Resource created by Leeds Libraries.
A Global View
The world's first circus began in London in 1768. In Asia and Eastern Europe during this year, war broke out between the Russian and Ottoman (Turkish) Empires, the second of many military conflicts between the two powers over the next few centuries. In America, the Native American Cherokee nation gave up a large portion of land to the British (now almost all of West Virginia) and off the coast of Norway the slave ship Fredensborg sank in a violent storm. The Dutch crew had almost completed their return journey from the Danish West Indies, where they had sold over 250 enslaved Africans and filled the ship with sugar, tobacco and other goods produced on plantations.
- English: Planning, drafting and writing; Reading aloud; Listening; Evaluating and debating
- Key Stage 1 History: Significant local historical events, people and places
- Key Stage 2 History: Local Study, Theme extending knowledge beyond 1066
- Key Stages 1 & 2 Art: Exploring and developing ideas
- Key Stage 2 Geography
1. Think about the kind of things you do in your spare time.
- Write a list of all the activities you take part in for fun in your spare time
- Now write a list of the things you think you might have done if you had lived in the Tudor/Georgian/Victorian times.
- How are the two lists different? Is there anything on your modern list you don’t think you would have done in the past? Why is this?
2. Look at the advert poster for Cookes Circus, held at Boar Lane in Leeds in 1850:
- Do you think this would have been a popular show, and explain why?
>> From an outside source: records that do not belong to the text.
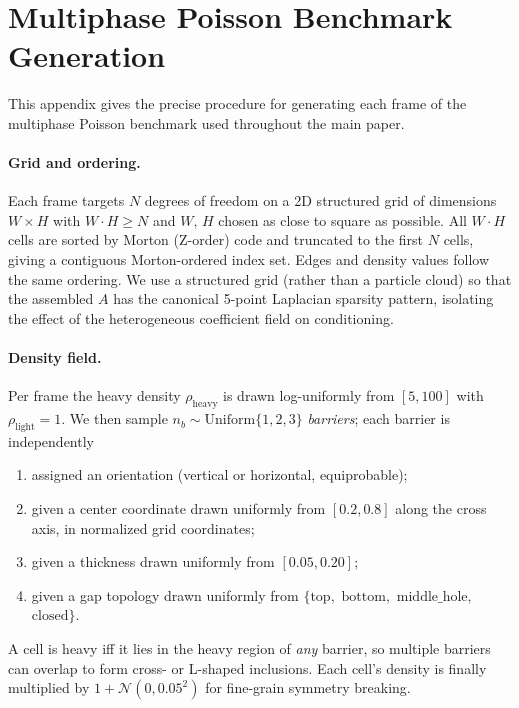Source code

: \documentclass[acmtog,anonymous,review]{acmart}
\begin{document}
\section{Multiphase Poisson Benchmark Generation}
\label{supp:dataset}

This appendix gives the precise procedure for generating each frame of the
multiphase Poisson benchmark used throughout the main paper.

\paragraph{Grid and ordering.}
Each frame targets $N$ degrees of freedom on a 2D structured grid of dimensions
$W\!\times\!H$ with $W\!\cdot\!H\!\ge\!N$ and $W,\,H$ chosen as close to square as
possible. All $W\!\cdot\!H$ cells are sorted by Morton (Z-order) code and
truncated to the first $N$ cells, giving a contiguous Morton-ordered index set.
Edges and density values follow the same ordering. We use a structured grid
(rather than a particle cloud) so that the assembled $A$ has the canonical
5-point Laplacian sparsity pattern, isolating the effect of the heterogeneous
coefficient field on conditioning.

\paragraph{Density field.}
Per frame the heavy density $\rho_{\text{heavy}}$ is drawn log-uniformly from
$[5, 100]$ with $\rho_{\text{light}}\!=\!1$. We then sample $n_b\!\sim\!\mathrm{Uniform}\{1,2,3\}$
\emph{barriers}; each barrier is independently
\begin{enumerate}
\item assigned an orientation (vertical or horizontal, equiprobable);
\item given a center coordinate drawn uniformly from $[0.2, 0.8]$ along the cross
axis, in normalized grid coordinates;
\item given a thickness drawn uniformly from $[0.05, 0.20]$;
\item given a gap topology drawn uniformly from
$\{\text{top},$ $\text{bottom},$ $\text{middle\_hole},$ $\text{closed}\}$.
\end{enumerate}
A cell is heavy iff it lies in the heavy region of \emph{any} barrier, so
multiple barriers can overlap to form cross- or L-shaped inclusions. Each cell's
density is finally multiplied by $1\!+\!\mathcal{N}(0, 0.05^2)$ for fine-grain
symmetry breaking.
\end{document}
- Looking at the poster, what types of animals do you think you would have seen at this show?
- What do you think are the main differences between this show and a modern circus?
- Find out about a modern day Circus. Have a look at some of the performers and see if you can find out more about their lives and what inspired them.
3. Look at the Robert Bros Hip Hip Zooray Circus poster from 1955. Compare this poster to the Cookes Circus poster:
- If you had to choose to go to one of the shows, which one would you have chosen and why? Discuss your choice and reasons with a partner.
- If you were the manager of a circus today think about what acts you would include in your show. Is there a new kind of act you want to develop? What is it and who/what will perform? Who will come to your circus? How much will you charge? What will people most enjoy about your circus? Design your own poster to advertise your opening event.
4. Listen to the Beatles song ‘Being for the Benefit of Mr Kite’. Do you like the song? Using your research on a modern day circus performer, write your own circus song and music. Perform or record your song to the rest of your class.
5. Using a large map of Leeds locate where all the main circus performances listed in this resource took place. Are any of them near to where you live?
- What would life have been like in the circus for a child in Victorian times? If you were in the circus what would your performance be?
- Should animals perform in the circus? Think about what life might be like for animals in the circus. Discuss your ideas with a partner and come up with all the benefits and disadvantages. You can find out more about circus animals and the Animal Welfare Act at www.rspca.org.uk/adviceandwelfare/wildlife/captivity/circuses.
- How can we find out whether the story about the Elephant in the Ginnel is true? What sources of evidence could we use to find out more?